◆ GOAL OF THE EXERCISE ◆
Write out every line exactly, from the first line of the records below through the line that contains "amongst various domains.\\".

◆ RECORDS SHOWN ◆
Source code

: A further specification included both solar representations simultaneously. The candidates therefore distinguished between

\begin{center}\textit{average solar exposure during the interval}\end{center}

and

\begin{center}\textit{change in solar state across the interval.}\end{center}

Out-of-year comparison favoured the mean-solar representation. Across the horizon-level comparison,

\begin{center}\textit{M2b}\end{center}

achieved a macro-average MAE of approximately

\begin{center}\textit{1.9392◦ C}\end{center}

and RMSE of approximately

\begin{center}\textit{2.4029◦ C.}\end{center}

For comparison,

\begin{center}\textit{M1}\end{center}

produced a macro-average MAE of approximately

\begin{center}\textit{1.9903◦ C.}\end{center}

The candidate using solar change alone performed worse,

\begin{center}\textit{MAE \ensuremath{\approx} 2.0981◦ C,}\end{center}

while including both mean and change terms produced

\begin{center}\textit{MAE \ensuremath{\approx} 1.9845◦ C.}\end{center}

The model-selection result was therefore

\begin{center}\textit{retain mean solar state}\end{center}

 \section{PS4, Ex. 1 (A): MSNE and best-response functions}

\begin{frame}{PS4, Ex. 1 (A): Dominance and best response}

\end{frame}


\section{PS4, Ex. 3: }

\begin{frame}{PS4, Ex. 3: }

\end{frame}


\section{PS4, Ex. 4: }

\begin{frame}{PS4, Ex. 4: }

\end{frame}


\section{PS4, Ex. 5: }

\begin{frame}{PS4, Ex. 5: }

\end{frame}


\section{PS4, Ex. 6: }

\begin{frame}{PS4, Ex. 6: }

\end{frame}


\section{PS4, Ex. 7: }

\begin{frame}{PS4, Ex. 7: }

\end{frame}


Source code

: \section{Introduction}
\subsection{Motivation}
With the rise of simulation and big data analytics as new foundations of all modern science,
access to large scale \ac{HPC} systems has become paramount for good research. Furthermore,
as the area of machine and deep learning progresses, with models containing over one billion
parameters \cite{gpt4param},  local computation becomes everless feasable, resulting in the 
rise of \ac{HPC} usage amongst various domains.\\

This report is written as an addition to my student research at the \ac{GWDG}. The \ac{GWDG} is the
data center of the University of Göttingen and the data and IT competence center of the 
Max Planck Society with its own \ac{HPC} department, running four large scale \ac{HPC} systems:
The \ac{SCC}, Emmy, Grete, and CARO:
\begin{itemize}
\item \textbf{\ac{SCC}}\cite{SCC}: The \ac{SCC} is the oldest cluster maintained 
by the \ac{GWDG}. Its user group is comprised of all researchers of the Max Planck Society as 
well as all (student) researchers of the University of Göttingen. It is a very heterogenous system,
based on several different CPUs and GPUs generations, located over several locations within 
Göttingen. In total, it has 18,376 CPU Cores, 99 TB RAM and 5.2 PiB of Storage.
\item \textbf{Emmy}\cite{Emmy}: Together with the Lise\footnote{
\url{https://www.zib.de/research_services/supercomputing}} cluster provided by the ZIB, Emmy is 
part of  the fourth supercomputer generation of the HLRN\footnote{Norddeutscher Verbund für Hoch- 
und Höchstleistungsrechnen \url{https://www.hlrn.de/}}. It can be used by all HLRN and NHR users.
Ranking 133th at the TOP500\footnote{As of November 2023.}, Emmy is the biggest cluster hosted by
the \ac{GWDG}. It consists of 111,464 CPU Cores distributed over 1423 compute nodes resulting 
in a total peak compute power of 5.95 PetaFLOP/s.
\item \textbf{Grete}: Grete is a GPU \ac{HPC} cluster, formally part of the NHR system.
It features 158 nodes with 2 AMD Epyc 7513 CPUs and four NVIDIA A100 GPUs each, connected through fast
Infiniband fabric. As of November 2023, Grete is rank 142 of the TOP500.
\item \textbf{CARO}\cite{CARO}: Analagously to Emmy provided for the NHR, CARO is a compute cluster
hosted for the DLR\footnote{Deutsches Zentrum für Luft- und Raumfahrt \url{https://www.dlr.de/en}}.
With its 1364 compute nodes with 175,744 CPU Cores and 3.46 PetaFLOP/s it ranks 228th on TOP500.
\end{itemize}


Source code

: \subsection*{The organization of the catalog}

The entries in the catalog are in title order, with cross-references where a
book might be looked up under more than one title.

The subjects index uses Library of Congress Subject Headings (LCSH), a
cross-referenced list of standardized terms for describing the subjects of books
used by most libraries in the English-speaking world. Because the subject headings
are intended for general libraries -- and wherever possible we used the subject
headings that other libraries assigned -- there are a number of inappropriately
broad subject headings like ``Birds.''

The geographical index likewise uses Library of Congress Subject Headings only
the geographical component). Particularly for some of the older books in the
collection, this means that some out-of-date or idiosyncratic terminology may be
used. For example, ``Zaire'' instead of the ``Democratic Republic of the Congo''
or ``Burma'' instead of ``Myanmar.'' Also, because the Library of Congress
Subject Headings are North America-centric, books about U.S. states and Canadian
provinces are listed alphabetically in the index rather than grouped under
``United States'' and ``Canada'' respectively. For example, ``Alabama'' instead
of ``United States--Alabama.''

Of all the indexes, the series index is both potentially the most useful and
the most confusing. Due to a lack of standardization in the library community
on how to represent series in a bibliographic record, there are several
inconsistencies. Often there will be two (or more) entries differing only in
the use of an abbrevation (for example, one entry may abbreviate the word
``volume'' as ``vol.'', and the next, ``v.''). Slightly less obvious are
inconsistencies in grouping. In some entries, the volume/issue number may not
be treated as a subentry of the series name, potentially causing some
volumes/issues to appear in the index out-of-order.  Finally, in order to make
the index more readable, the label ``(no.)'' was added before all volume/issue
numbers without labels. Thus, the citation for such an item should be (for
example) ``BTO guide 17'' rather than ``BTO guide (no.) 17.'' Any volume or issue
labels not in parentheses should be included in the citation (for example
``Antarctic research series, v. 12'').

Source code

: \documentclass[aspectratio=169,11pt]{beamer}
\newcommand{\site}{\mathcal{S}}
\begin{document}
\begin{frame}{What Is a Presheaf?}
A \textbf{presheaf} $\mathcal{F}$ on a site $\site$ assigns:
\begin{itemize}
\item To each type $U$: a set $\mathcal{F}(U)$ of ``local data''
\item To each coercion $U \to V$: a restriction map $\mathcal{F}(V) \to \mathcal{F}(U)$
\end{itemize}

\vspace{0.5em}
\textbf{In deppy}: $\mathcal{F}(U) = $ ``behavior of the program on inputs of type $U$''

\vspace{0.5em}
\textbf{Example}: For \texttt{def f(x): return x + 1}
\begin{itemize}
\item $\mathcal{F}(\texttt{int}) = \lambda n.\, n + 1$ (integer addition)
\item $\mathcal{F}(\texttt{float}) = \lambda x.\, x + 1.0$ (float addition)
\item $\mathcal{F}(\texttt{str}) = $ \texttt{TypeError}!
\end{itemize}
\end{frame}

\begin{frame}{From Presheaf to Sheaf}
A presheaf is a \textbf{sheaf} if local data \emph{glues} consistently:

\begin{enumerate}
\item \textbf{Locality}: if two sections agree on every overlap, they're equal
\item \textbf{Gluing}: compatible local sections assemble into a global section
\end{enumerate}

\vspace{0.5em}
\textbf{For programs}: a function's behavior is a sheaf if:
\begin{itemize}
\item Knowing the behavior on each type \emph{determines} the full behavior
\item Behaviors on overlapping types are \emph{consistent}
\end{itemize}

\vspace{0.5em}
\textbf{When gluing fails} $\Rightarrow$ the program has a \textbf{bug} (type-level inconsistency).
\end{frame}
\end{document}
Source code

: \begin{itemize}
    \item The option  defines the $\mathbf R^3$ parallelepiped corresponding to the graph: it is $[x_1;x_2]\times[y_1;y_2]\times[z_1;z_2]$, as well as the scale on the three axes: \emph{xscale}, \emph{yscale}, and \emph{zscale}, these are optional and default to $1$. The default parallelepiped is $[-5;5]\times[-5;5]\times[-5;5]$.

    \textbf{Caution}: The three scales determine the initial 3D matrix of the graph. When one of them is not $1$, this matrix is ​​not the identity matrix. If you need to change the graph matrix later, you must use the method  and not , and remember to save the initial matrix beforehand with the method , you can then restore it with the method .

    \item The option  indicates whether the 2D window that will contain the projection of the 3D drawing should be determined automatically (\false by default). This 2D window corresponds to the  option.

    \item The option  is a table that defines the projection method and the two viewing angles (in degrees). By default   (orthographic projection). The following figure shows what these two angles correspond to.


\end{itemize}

◆ SOLUTION BELOW ◆
Source code

: A further specification included both solar representations simultaneously. The candidates therefore distinguished between

\begin{center}\textit{average solar exposure during the interval}\end{center}

and

\begin{center}\textit{change in solar state across the interval.}\end{center}

Out-of-year comparison favoured the mean-solar representation. Across the horizon-level comparison,

\begin{center}\textit{M2b}\end{center}

achieved a macro-average MAE of approximately

\begin{center}\textit{1.9392◦ C}\end{center}

and RMSE of approximately

\begin{center}\textit{2.4029◦ C.}\end{center}

For comparison,

\begin{center}\textit{M1}\end{center}

produced a macro-average MAE of approximately

\begin{center}\textit{1.9903◦ C.}\end{center}

The candidate using solar change alone performed worse,

\begin{center}\textit{MAE \ensuremath{\approx} 2.0981◦ C,}\end{center}

while including both mean and change terms produced

\begin{center}\textit{MAE \ensuremath{\approx} 1.9845◦ C.}\end{center}

The model-selection result was therefore

\begin{center}\textit{retain mean solar state}\end{center}

 \section{PS4, Ex. 1 (A): MSNE and best-response functions}

\begin{frame}{PS4, Ex. 1 (A): Dominance and best response}

\end{frame}


\section{PS4, Ex. 3: }

\begin{frame}{PS4, Ex. 3: }

\end{frame}


\section{PS4, Ex. 4: }

\begin{frame}{PS4, Ex. 4: }

\end{frame}


\section{PS4, Ex. 5: }

\begin{frame}{PS4, Ex. 5: }

\end{frame}


\section{PS4, Ex. 6: }

\begin{frame}{PS4, Ex. 6: }

\end{frame}


\section{PS4, Ex. 7: }

\begin{frame}{PS4, Ex. 7: }

\end{frame}


Source code

: \section{Introduction}
\subsection{Motivation}
With the rise of simulation and big data analytics as new foundations of all modern science,
access to large scale \ac{HPC} systems has become paramount for good research. Furthermore,
as the area of machine and deep learning progresses, with models containing over one billion
parameters \cite{gpt4param},  local computation becomes everless feasable, resulting in the 
rise of \ac{HPC} usage amongst various domains.\\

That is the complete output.